From the first glimpse it feels different. Special. Radical. The outside looks nothing like a previous Ferrari. The inside? Even more stark. You will either hate it or stare at it for hours. Either way you are not looking away.
Not Just Another EV
This isn’t some one-off concept car built for a press conference and then hidden in a museum. It is a real product. Meant to sit alongside their core lineup. That changes the stakes entirely for Maranello.
They did not play it safe. There is a brand-new platform underneath it all. The proportions of a traditional supercar are gone. Shipped out. The Luce is something else. A full product meant to shift the brand forward not just as a halo project.
A Wild Look
Let’s be honest about Ferrari design lately. It is… mixed. Questionable. But the Luce might be the most polarizing thing to wear the Prancing Horse badge yet. Even the F80 feels tamer compared to this.

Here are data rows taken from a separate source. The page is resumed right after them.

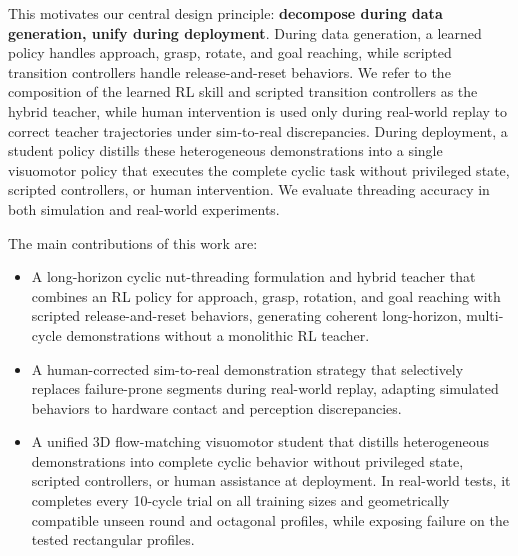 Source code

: This motivates our central design principle: \textbf{decompose during data
generation, unify during deployment}. During data generation, a learned policy handles
approach, grasp, rotate, and goal reaching, while scripted transition
controllers handle release-and-reset behaviors. We refer to the
composition of the learned RL skill and scripted transition controllers as the
hybrid teacher, while human intervention is used only during real-world replay
to correct teacher trajectories under sim-to-real discrepancies. During
deployment, a student policy distills these heterogeneous demonstrations into
a single visuomotor policy that executes the complete cyclic task without
privileged state, scripted controllers, or human intervention. We evaluate
threading accuracy in both simulation and real-world experiments.

The main contributions of this work are:
\begin{itemize}
  \item A long-horizon cyclic nut-threading formulation and hybrid teacher that
    combines an RL policy for approach, grasp, rotation, and
    goal reaching with scripted release-and-reset behaviors, generating coherent
    long-horizon, multi-cycle demonstrations without a monolithic RL teacher.

  \item A human-corrected sim-to-real demonstration strategy that selectively
    replaces failure-prone segments during real-world replay, adapting
    simulated behaviors to hardware contact and perception discrepancies.

  \item A unified 3D flow-matching visuomotor student that distills
    heterogeneous demonstrations into complete cyclic behavior without
    privileged state, scripted controllers, or human assistance at deployment.
    In real-world tests, it completes every 10-cycle trial on all training
    sizes and geometrically compatible unseen round and octagonal profiles,
    while exposing failure on the tested rectangular profiles.
\end{itemize}
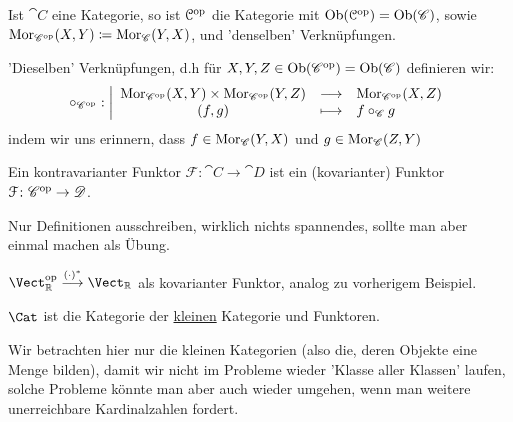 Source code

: \begin{definition}[Dualkategorie]\label{def:dualkategorie}
    Ist $\cat{C}$ eine Kategorie, so ist $\mathcal{C}^{\textrm{op}}$ die Kategorie mit $\operatorname{Ob}(\mathcal{C}^{\textrm{op}}) = \operatorname{Ob}(\mathscr{C})$, sowie $\operatorname{Mor}_{\mathscr{C}^{\textrm{op}}}(X,Y) \coloneqq \operatorname{Mor}_{\mathscr{C}}(Y,X)$, und 'denselben' Verknüpfungen.
\end{definition}

\begin{remark*}
    'Dieselben' Verknüpfungen, d.h für $X,Y,Z \in  \operatorname{Ob}(\mathscr{C}^{\textrm{op}}) = \operatorname{Ob}(\mathscr{C})$ definieren wir:
        \begin{equation*}
        \circ _{\mathscr{C}^{\textrm{op}}}: \left| \begin{array}{c c l} 
            \operatorname{Mor}_{\mathscr{C}^{\textrm{op}}}(X,Y) \times  \operatorname{Mor}_{\mathscr{C}^{\textrm{op}}}(Y,Z) & \longrightarrow & \operatorname{Mor}_{\mathscr{C}^{\textrm{op}}}(X,Z) \\
            (f,g) & \longmapsto &  f \circ _{\mathscr{C}} g
        \end{array} \right.
    \end{equation*}
    indem wir uns erinnern, dass $f \in \operatorname{Mor}_{\mathscr{C}}(Y,X)$ und $g\in \operatorname{Mor}_{\mathscr{C}}(Z,Y)$
\end{remark*}

\begin{lemma}\label{lm:kovariante-funktoren-sind-funktoren-von-der-dualen-kategorie}
    Ein kontravarianter Funktor $\mathcal{F}\colon \cat{C} \to  \cat{D}$ ist ein (kovarianter) Funktor $\mathcal{F}\colon  \mathscr{C}^{\textrm{op}} \to  \mathscr{D}$.
\end{lemma}
\begin{proof*}
    Nur Definitionen ausschreiben, wirklich nichts spannendes, sollte man aber einmal machen als Übung.
\end{proof*}

\begin{example}
$\Vect_{\R}^{\op} \stackrel{(\cdot )^*}{\longrightarrow} \Vect_{\R}$ als kovarianter Funktor, analog zu vorherigem Beispiel.
\end{example}

\begin{example}
    $\Cat$ ist die Kategorie der  \underline{kleinen} Kategorie und Funktoren. 
\end{example}

\begin{oral}
    Wir betrachten hier nur die kleinen Kategorien (also die, deren Objekte eine Menge bilden), damit wir nicht im Probleme wieder 'Klasse aller Klassen' laufen, solche Probleme könnte man aber auch wieder umgehen, wenn man weitere unerreichbare Kardinalzahlen fordert.
\end{oral}

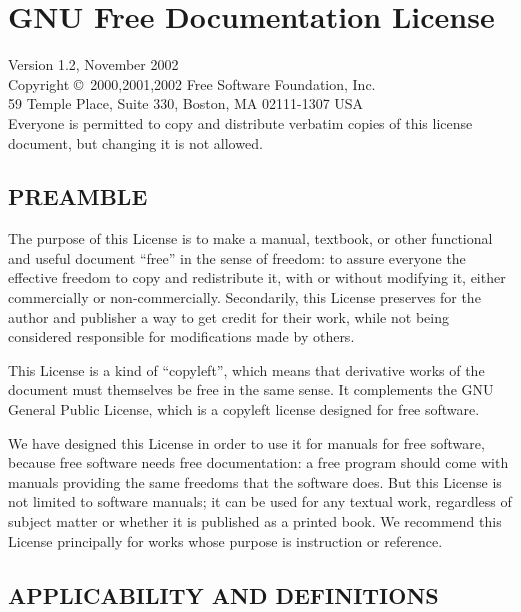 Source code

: \documentclass[10pt,a4paper,titlepage,twoside,openright]{report}
\begin{document}




\appendix
\chapter{GNU Free Documentation License}\label{fdl}

Version 1.2, November 2002 \\
Copyright \copyright\ 2000,2001,2002  Free Software Foundation, Inc.\\
59 Temple Place, Suite 330, Boston, MA  02111-1307  USA\\
Everyone is permitted to copy and distribute verbatim copies
of this license document, but changing it is not allowed.

\section*{PREAMBLE}

The purpose of this License is to make a manual, textbook, or other
functional and useful document ``free'' in the sense of freedom: to
assure everyone the effective freedom to copy and redistribute it,
with or without modifying it, either commercially or non-commercially.
Secondarily, this License preserves for the author and publisher a way
to get credit for their work, while not being considered responsible
for modifications made by others.

This License is a kind of ``copyleft'', which means that derivative
works of the document must themselves be free in the same sense.  It
complements the GNU General Public License, which is a copyleft
license designed for free software.

We have designed this License in order to use it for manuals for free
software, because free software needs free documentation: a free
program should come with manuals providing the same freedoms that the
software does.  But this License is not limited to software manuals;
it can be used for any textual work, regardless of subject matter or
whether it is published as a printed book.  We recommend this License
principally for works whose purpose is instruction or reference.


\section*{APPLICABILITY AND DEFINITIONS}
\label{applicability}
\end{document}
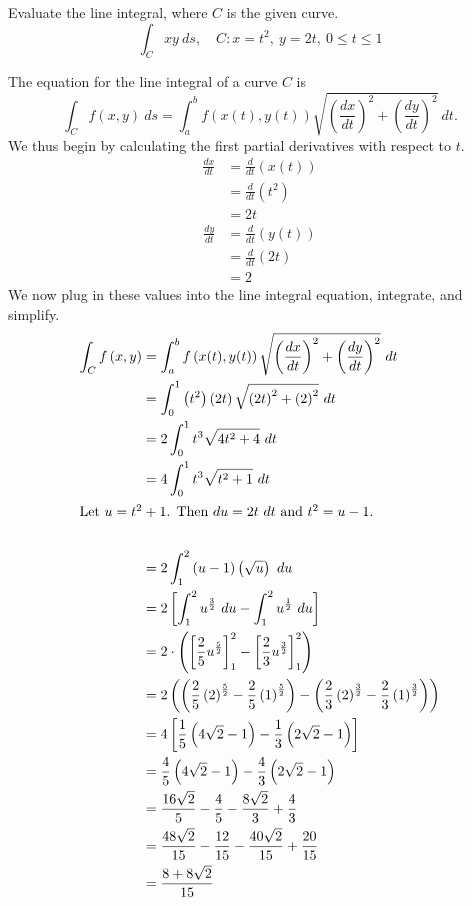 \begin{exercise}
	Evaluate the line integral, where $C$ is the given curve.
	\begin{equation*}
	\int_C xy \ ds, \quad C: x=t^2, \ y=2t, \ 0 \leq t \leq 1
	\end{equation*}
\end{exercise}
\begin{solution}
	The equation for the line integral of a curve $C$ is
	\begin{equation*}
	\int_C f\left(x,y\right) \ ds = \int_a^b f\left(x(t),y(t)\right)\sqrt{\left(\frac{dx}{dt}\right)^2+\left(\frac{dy}{dt}\right)^2}\ dt.
	\end{equation*}
	We thus begin by calculating the first partial derivatives with respect to $t$.
	\begin{align*}
	\frac{dx}{dt} &= \frac{d}{dt}\left(x(t)\right) \\
	&= \frac{d}{dt}\left(t^2\right)\\
	&= 2t
	\end{align*}
	\begin{align*}
	\frac{dy}{dt} &= \frac{d}{dt}\left(y(t)\right) \\
	&= \frac{d}{dt}\left(2t\right)\\
	&= 2
	\end{align*}
	We now plug in these values into the line integral equation, integrate, and simplify.
	\begin{align*}
	\int_C f\left(x,y\right) &= \int_a^b f\left(x(t),y(t)\right) \sqrt{ \left(\frac{dx}{dt}\right)^2 + \left(\frac{dy}{dt}\right)^2}\ dt \\
	&= \int_0^1 \left(t^2\right)\left(2t\right)\sqrt{\left(2t\right)^2+\left(2\right)^2}\ dt \\
	&= 2 \int_0^1 t^3 \sqrt{ 4t^2 + 4 }\ dt \\
	&= 4 \int_0^1 t^3 \sqrt{ t^2 + 1 }\ dt \\
	\intertext{Let $u = t^2 + 1$. Then $du = 2t\ dt$ and $t^2 = u - 1$.} \\
	&= 2 \int_1^2 \left( u - 1 \right)\left(\sqrt{u}\right)\ du \\
	&= 2 \left[ \int_1^2 u^{\frac{3}{2}}\ du - \int_1^2 u^{\frac{1}{2}}\ du \right] \\
	&= 2 \cdot \left( \left[ \frac{2}{5} u^{\frac{5}{2}} \right]_1^2 - \left[ \frac{2}{3} u^{\frac{3}{2}} \right]_1^2 \right) \\
	&= 2 \left( \left( \frac{2}{5} \left(2\right)^{\frac{5}{2}} - \frac{2}{5} \left(1\right)^{\frac{5}{2}} \right) - \left( \frac{2}{3} \left(2\right)^{\frac{3}{2}} - \frac{2}{3} \left(1\right)^{\frac{3}{2}} \right) \right) \\
	&= 4 \left[ \frac{1}{5} \left( 4\sqrt{2} - 1 \right) - \frac{1}{3} \left( 2\sqrt{2} - 1 \right) \right] \\
	&= \frac{4}{5}\left(4\sqrt{2} - 1\right) - \frac{4}{3}\left(2\sqrt{2} - 1\right) \\
	&= \frac{16\sqrt{2}}{5} - \frac{4}{5} - \frac{8\sqrt{2}}{3} + \frac{4}{3} \\
	&= \frac{48\sqrt{2}}{15} - \frac{12}{15} - \frac{40\sqrt{2}}{15} + \frac{20}{15} \\
	&= \frac{8+8\sqrt{2}}{15}
	\end{align*}
\end{solution}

Jony Ive’s studio, LoveFrom, helped shape this. If you know his name from the early iPhones you get the vibe. Aerodynamics matter more than nostalgia. Every curve bends for airflow. Ferrari admits as much. Efficiency drove the sculpting process first and foremost.
And the wheels? Huge. Twenty-three inches in front. Twenty-four in the back. The largest wheels ever on a Ferrari. That fact alone sticks in the mind.
The Cabin Speaks
Here is the twist. The performance isn’t the best part. The interior is.
Most modern cars drown you in screens. Glass rectangles everywhere. Ferrari resisted. They went for materials instead. Aluminum. Glass. It feels premium. Tactile. The digital bits are subtle almost ghost-like.
It is actually useful too. Seats five people. Has 21.1 cubic feet in the trunk. Practicality from a Ferrari sounds like a joke until you look at the numbers. It works.
Tech With Teeth
1,050 horsepower. 0-62 mph in 2.5 seconds. 124 mph in just over 6 seconds.
Boring. Those are just numbers on a spreadsheet. What matters is how you drive it.
There are no fake gear shifts. No plastic clicking to simulate combustion. The paddles control torque and regen independently. Ferrari calls it Torque Shift Engagement. You can tune the entry and exit of a corner almost like a race engineer adjusting the suspension balance.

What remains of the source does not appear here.